Here’s why I think having fun with math is hard for us, especially us parents. Many of us, as I have mentioned before, tend to think of mathematics as solely calculation. And, when we are helping our children with mathematical calculations or watching them ponder said calculations, or worse yet struggle, then we automatically jump in and begin to instruct them. Certainly there is nothing wrong with helping kids with their mathematical calculations. The difficulty is that we must remember that mathematics is a whole world of understanding, creativity and vision. Calculation is only a small part of this and, sadly, instruction from ones parents in mathematics is rarely associated with “fun”. Think about your experiences as a child. My father often tried to help me with my math. I usually cried and he usually moaned in frustration. Hardly “fun”! And I have a fun dad. It was just that working on math together was more about performance and grasping something quickly than it was about exploration or creativity.

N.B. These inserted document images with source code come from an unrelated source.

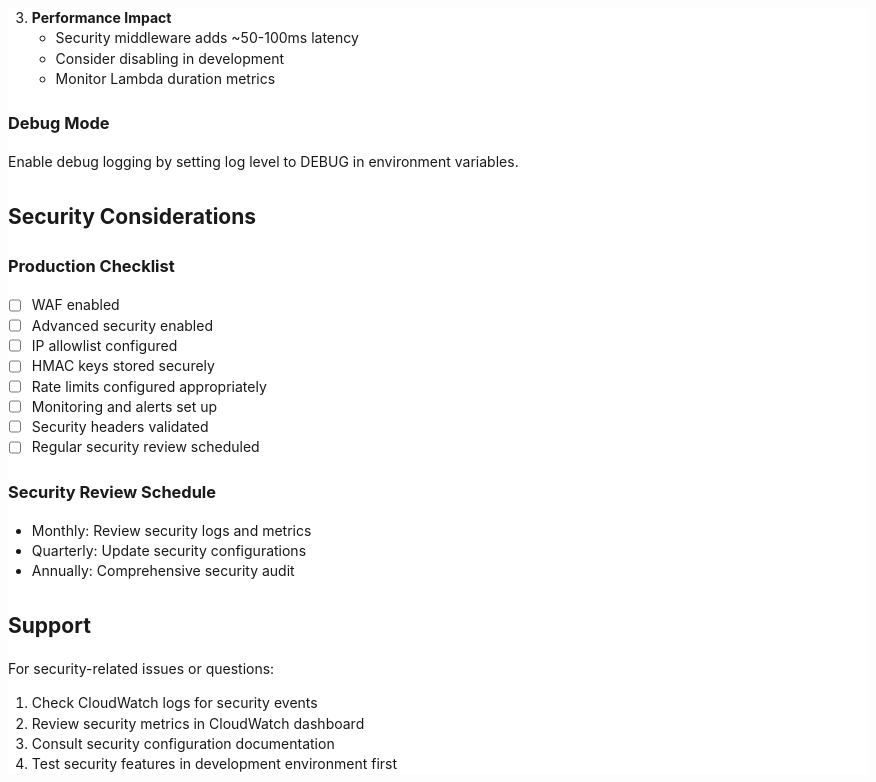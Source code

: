 3. **Performance Impact**
   - Security middleware adds ~50-100ms latency
   - Consider disabling in development
   - Monitor Lambda duration metrics

### Debug Mode
Enable debug logging by setting log level to DEBUG in environment variables.

## Security Considerations

### Production Checklist
- [ ] WAF enabled
- [ ] Advanced security enabled
- [ ] IP allowlist configured
- [ ] HMAC keys stored securely
- [ ] Rate limits configured appropriately
- [ ] Monitoring and alerts set up
- [ ] Security headers validated
- [ ] Regular security review scheduled

### Security Review Schedule
- Monthly: Review security logs and metrics
- Quarterly: Update security configurations
- Annually: Comprehensive security audit

## Support

For security-related issues or questions:
1. Check CloudWatch logs for security events
2. Review security metrics in CloudWatch dashboard
3. Consult security configuration documentation
4. Test security features in development environment first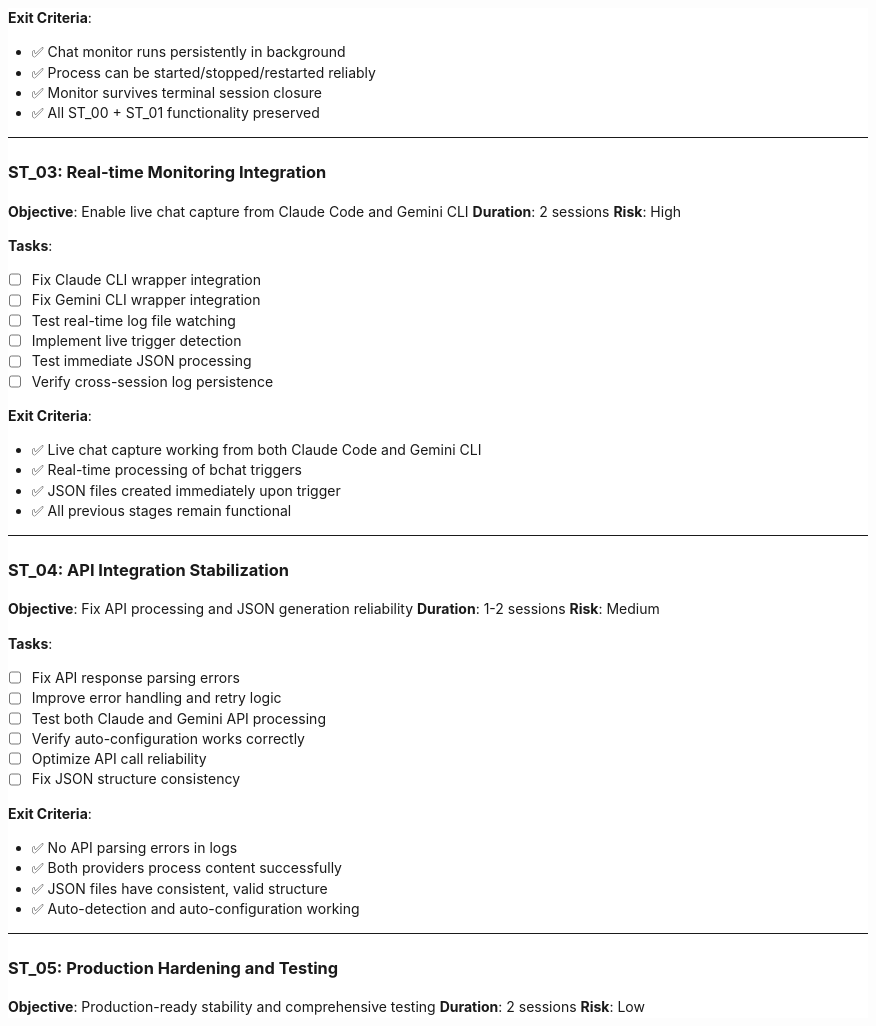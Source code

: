 **Exit Criteria**:
- ✅ Chat monitor runs persistently in background
- ✅ Process can be started/stopped/restarted reliably
- ✅ Monitor survives terminal session closure
- ✅ All ST_00 + ST_01 functionality preserved

---

### **ST_03: Real-time Monitoring Integration**
**Objective**: Enable live chat capture from Claude Code and Gemini CLI
**Duration**: 2 sessions
**Risk**: High

**Tasks**:
- [ ] Fix Claude CLI wrapper integration
- [ ] Fix Gemini CLI wrapper integration  
- [ ] Test real-time log file watching
- [ ] Implement live trigger detection
- [ ] Test immediate JSON processing
- [ ] Verify cross-session log persistence

**Exit Criteria**:
- ✅ Live chat capture working from both Claude Code and Gemini CLI
- ✅ Real-time processing of bchat triggers
- ✅ JSON files created immediately upon trigger
- ✅ All previous stages remain functional

---

### **ST_04: API Integration Stabilization**
**Objective**: Fix API processing and JSON generation reliability
**Duration**: 1-2 sessions
**Risk**: Medium

**Tasks**:
- [ ] Fix API response parsing errors
- [ ] Improve error handling and retry logic
- [ ] Test both Claude and Gemini API processing
- [ ] Verify auto-configuration works correctly
- [ ] Optimize API call reliability
- [ ] Fix JSON structure consistency

**Exit Criteria**:
- ✅ No API parsing errors in logs
- ✅ Both providers process content successfully  
- ✅ JSON files have consistent, valid structure
- ✅ Auto-detection and auto-configuration working

---

### **ST_05: Production Hardening and Testing**
**Objective**: Production-ready stability and comprehensive testing
**Duration**: 2 sessions
**Risk**: Low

The Math Fairy would like to suggest that we separate instruction in mathematical calculation from the having fun with math. You could do that lots of ways: you could set aside time to work on homework and then another time to play a game or do an art project; you could designate one adult in the household as the instructor and one as the game player (although please don’t get into a fistfight over who gets the be the game player!); you could designate a time of day when instruction takes place and then another, completely separate time of the day when you do something fun with math. The important idea here is that doing math together and having fun with math together are not always the same thing. In our well-meaning, lovingly intentioned way we might inadvertently be killing the love of maths in our children by associating math with performance on calculations.

Think about ways you can “have fun”!

The Math Fairy just went out with her son on an autumn afternoon walk. We made patterns out of leaves and rocks and branches and took photos of them with the cell phone. It was fun! We had some great conversations about why we thought something made a pattern and why it didn’t. Most of all, we had fun seeing mathematical patterns in the world around us. Try it!